## Brief
For each line of the data below that contains "streamlines", return that line.

## The data
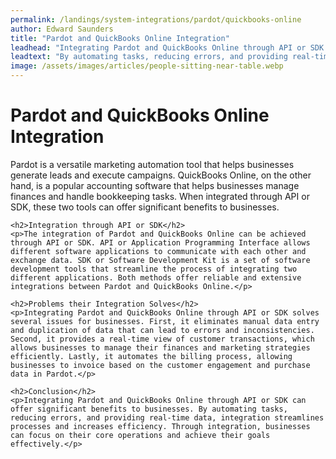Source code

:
 ```yaml
---
permalink: /landings/system-integrations/pardot/quickbooks-online
author: Edward Saunders
title: "Pardot and QuickBooks Online Integration"
leadhead: "Integrating Pardot and QuickBooks Online through API or SDK can offer significant benefits to businesses"
leadtext: "By automating tasks, reducing errors, and providing real-time data, integration streamlines processes and increases efficiency. Through integration, businesses can focus on their core operations and achieve their goals effectively."
image: /assets/images/articles/people-sitting-near-table.webp
---
```

<div class="arttext">	<h1>Pardot and QuickBooks Online Integration</h1>
	<p>Pardot is a versatile marketing automation tool that helps businesses generate leads and execute campaigns. QuickBooks Online, on the other hand, is a popular accounting software that helps businesses manage finances and handle bookkeeping tasks. When integrated through API or SDK, these two tools can offer significant benefits to businesses.</p>

	<h2>Integration through API or SDK</h2>
	<p>The integration of Pardot and QuickBooks Online can be achieved through API or SDK. API or Application Programming Interface allows different software applications to communicate with each other and exchange data. SDK or Software Development Kit is a set of software development tools that streamline the process of integrating two different applications. Both methods offer reliable and extensive integrations between Pardot and QuickBooks Online.</p>

	<h2>Problems their Integration Solves</h2>
	<p>Integrating Pardot and QuickBooks Online through API or SDK solves several issues for businesses. First, it eliminates manual data entry and duplication of data that can lead to errors and inconsistencies. Second, it provides a real-time view of customer transactions, which allows businesses to manage their finances and marketing strategies efficiently. Lastly, it automates the billing process, allowing businesses to invoice based on the customer engagement and purchase data in Pardot.</p>

	<h2>Conclusion</h2>
	<p>Integrating Pardot and QuickBooks Online through API or SDK can offer significant benefits to businesses. By automating tasks, reducing errors, and providing real-time data, integration streamlines processes and increases efficiency. Through integration, businesses can focus on their core operations and achieve their goals effectively.</p>
</div>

## Solution for this problem
leadtext: "By automating tasks, reducing errors, and providing real-time data, integration streamlines processes and increases efficiency. Through integration, businesses can focus on their core operations and achieve their goals effectively."
	<p>Integrating Pardot and QuickBooks Online through API or SDK can offer significant benefits to businesses. By automating tasks, reducing errors, and providing real-time data, integration streamlines processes and increases efficiency. Through integration, businesses can focus on their core operations and achieve their goals effectively.</p>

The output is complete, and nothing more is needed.